What was learned from the study?

 Virologic failure risks did not differ between Elvitegravir and Dolutegravir.

 Dolutegravir had more favourable virologic outcomes than Raltegravir and Darunavir, although Raltegravir and Darunavir were preferentially prescribed to sicker people living with HIV.

Introduction

Human immunodeficiency virus (HIV), which was previously a life-threatening illness, has now become a largely manageable chronic disease with people living with HIV (PLWH) experiencing improvements in quality of life and prolonged survival thanks to developments in antiretroviral therapy (ART) [1, 2]. The integrase strand transfer inhibitor (INSTI) class of ART medications has demonstrated a more rapid and sustained reduction in HIV viral load and a greater increase in CD4 counts when compared with protease inhibitors (PI)- or Efavirenz (EFV)-based regimens in clinical trials [3, 4]. At the time of this study, the US Department of Health and Human Services (DHHS) clinical guidelines recommended the use of the INSTIs Dolutegravir (DTG), Elvitegravir (EVG) or Raltegravir (RAL), or the boosted PI Darunavir (DRV), as core agents in ART regimens for PLWH initiating ART [5]. In the latest guidelines, Bictegravir, DTG and RAL are the recommended initial core agents. However, both EVG/c and boosted DRV remain recommended when a single tablet regimen (STR) is preferred (EVG/c, DRV/c), before HIV drug resistance results are available (boosted DRV), or in the presence of chronic kidney disease [DTG + lamivudine (3TC), DRV/r + 3TC, DRV/r + RAL] [6].
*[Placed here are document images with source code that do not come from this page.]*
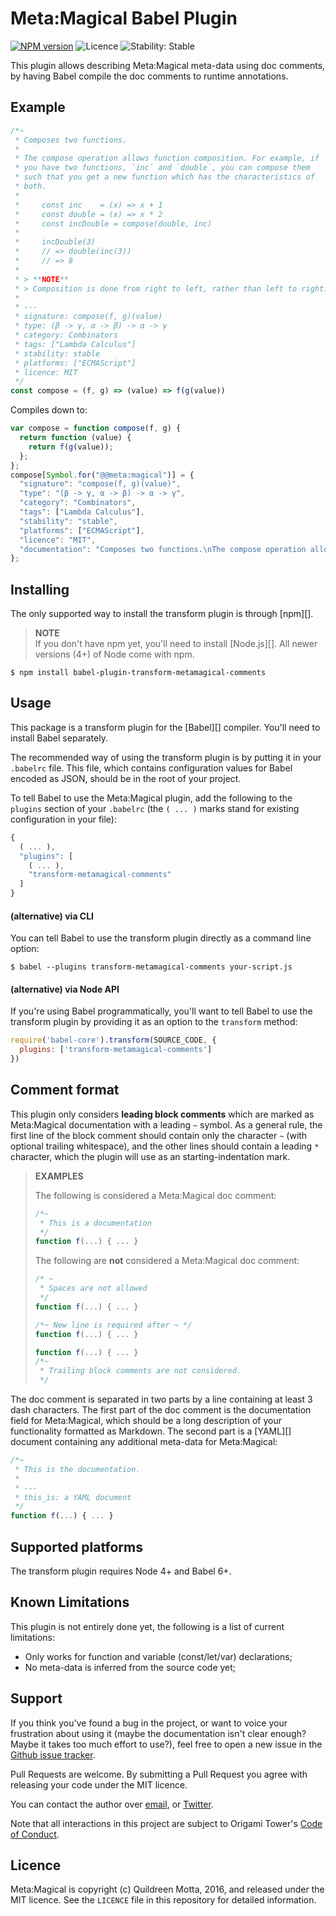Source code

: # Meta:Magical Babel Plugin

[![NPM version](https://img.shields.io/npm/v/babel-plugin-transform-metamagical-comments.svg?style=flat-square)](https://npmjs.org/package/babel-plugin-transform-metamagical-comments)
![Licence](https://img.shields.io/npm/l/babel-plugin-transform-metamagical-comments.svg?style=flat-square&label=licence)
![Stability: Stable](https://img.shields.io/badge/stability-experimental-orange.svg?style=flat-square)

This plugin allows describing Meta:Magical meta-data using doc comments, by
having Babel compile the doc comments to runtime annotations.


## Example

```js
/*~
 * Composes two functions.
 *
 * The compose operation allows function composition. For example, if
 * you have two functions, `inc` and `double`, you can compose them
 * such that you get a new function which has the characteristics of
 * both.
 *
 *     const inc    = (x) => x + 1
 *     const double = (x) => x * 2
 *     const incDouble = compose(double, inc)
 *
 *     incDouble(3)
 *     // => double(inc(3))
 *     // => 8
 *
 * > **NOTE**  
 * > Composition is done from right to left, rather than left to right.
 *
 * ---
 * signature: compose(f, g)(value)
 * type: (β -> γ, α -> β) -> α -> γ
 * category: Combinators
 * tags: ["Lambda Calculus"]
 * stability: stable
 * platforms: ["ECMAScript"]
 * licence: MIT
 */
const compose = (f, g) => (value) => f(g(value))
```

Compiles down to:

```js
var compose = function compose(f, g) {
  return function (value) {
    return f(g(value));
  };
};
compose[Symbol.for("@@meta:magical")] = {
  "signature": "compose(f, g)(value)",
  "type": "(β -> γ, α -> β) -> α -> γ",
  "category": "Combinators",
  "tags": ["Lambda Calculus"],
  "stability": "stable",
  "platforms": ["ECMAScript"],
  "licence": "MIT",
  "documentation": "Composes two functions.\nThe compose operation allows function composition. For example, if\nyou have two functions, `inc` and `double`, you can compose them\nsuch that you get a new function which has the characteristics of\nboth.\n    const inc    = (x) => x + 1\n    const double = (x) => x * 2\n    const incDouble = compose(double, inc)\n    incDouble(3)\n    // => double(inc(3))\n    // => 8\n> **NOTE**  \n> Composition is done from right to left, rather than left to right."
};
```


## Installing

The only supported way to install the transform plugin is through [npm][].

> **NOTE**  
> If you don't have npm yet, you'll need to install [Node.js][]. All newer
> versions (4+) of Node come with npm.

```shell
$ npm install babel-plugin-transform-metamagical-comments
```


## Usage

This package is a transform plugin for the [Babel][] compiler. You'll need to
install Babel separately.

The recommended way of using the transform plugin is by putting it in your
`.babelrc` file. This file, which contains configuration values for Babel
encoded as JSON, should be in the root of your project.

To tell Babel to use the Meta:Magical plugin, add the following to the `plugins`
section of your `.babelrc` (the `( ... )` marks stand for existing configuration
in your file):

```js
{
  ( ... ),
  "plugins": [
    ( ... ),
    "transform-metamagical-comments"
  ]
}
```

#### (alternative) via CLI

You can tell Babel to use the transform plugin directly as a command line option:

```shell
$ babel --plugins transform-metamagical-comments your-script.js
```


#### (alternative) via Node API

If you're using Babel programmatically, you'll want to tell Babel to use the
transform plugin by providing it as an option to the `transform` method:

```js
require('babel-core').transform(SOURCE_CODE, {
  plugins: ['transform-metamagical-comments']
})
```


## Comment format

This plugin only considers **leading block comments** which are marked as
Meta:Magical documentation with a leading `~` symbol. As a general rule, the
first line of the block comment should contain only the character `~` (with
optional trailing whitespace), and the other lines should contain a leading `*`
character, which the plugin will use as an starting-indentation mark.

> **EXAMPLES**
> 
> The following is considered a Meta:Magical doc comment:
> 
> ```js
> /*~
>  * This is a documentation
>  */
> function f(...) { ... }
> ```
> 
> The following are **not** considered a Meta:Magical doc comment:
> 
> ```js
> /* ~
>  * Spaces are not allowed
>  */
> function f(...) { ... }
> 
> /*~ New line is required after ~ */
> function f(...) { ... }
> 
> function f(...) { ... }
> /*~
>  * Trailing block comments are not considered.
>  */
> ```

The doc comment is separated in two parts by a line containing at least 3 dash
characters. The first part of the doc comment is the documentation field for
Meta:Magical, which should be a long description of your functionality formatted
as Markdown. The second part is a [YAML][] document containing any additional
meta-data for Meta:Magical:

```js
/*~
 * This is the documentation.
 *
 * ---
 * this_is: a YAML document
 */
function f(...) { ... }
```

## Supported platforms

The transform plugin requires Node 4+ and Babel 6+.



## Known Limitations

This plugin is not entirely done yet, the following is a list of current limitations:

- Only works for function and variable (const/let/var) declarations;
- No meta-data is inferred from the source code yet;


## Support

If you think you've found a bug in the project, or want to voice your
frustration about using it (maybe the documentation isn't clear enough? Maybe
it takes too much effort to use?), feel free to open a new issue in the
[Github issue tracker](https://github.com/origamitower/metamagical/issues).

Pull Requests are welcome. By submitting a Pull Request you agree with releasing
your code under the MIT licence.

You can contact the author over [email](mailto:queen@robotlolita.me), or
[Twitter](https://twitter.com/robotlolita).

Note that all interactions in this project are subject to Origami Tower's
[Code of Conduct](https://github.com/origamitower/conventions/blob/master/code-of-conduct.md).


## Licence

Meta:Magical is copyright (c) Quildreen Motta, 2016, and released under the MIT
licence. See the `LICENCE` file in this repository for detailed information.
DTG and DRV both have a higher genetic barrier to resistance than RAL and EVG [6,7,8,9,10,11,12]. Unlike EVG and DRV, DTG and RAL do not require co-administration with a pharmacokinetic boosting agent [6, 13], reducing the potential for drug–drug interactions [6]. Clinical trials have demonstrated that, in ART-naïve PLWH, DTG was superior to DRV [8, 9], as well as non-inferior to RAL, in terms of virologic suppression (achieving HIV-1 RNA < 50 copies/mL by the FDA Snapshot algorithm) [7, 10].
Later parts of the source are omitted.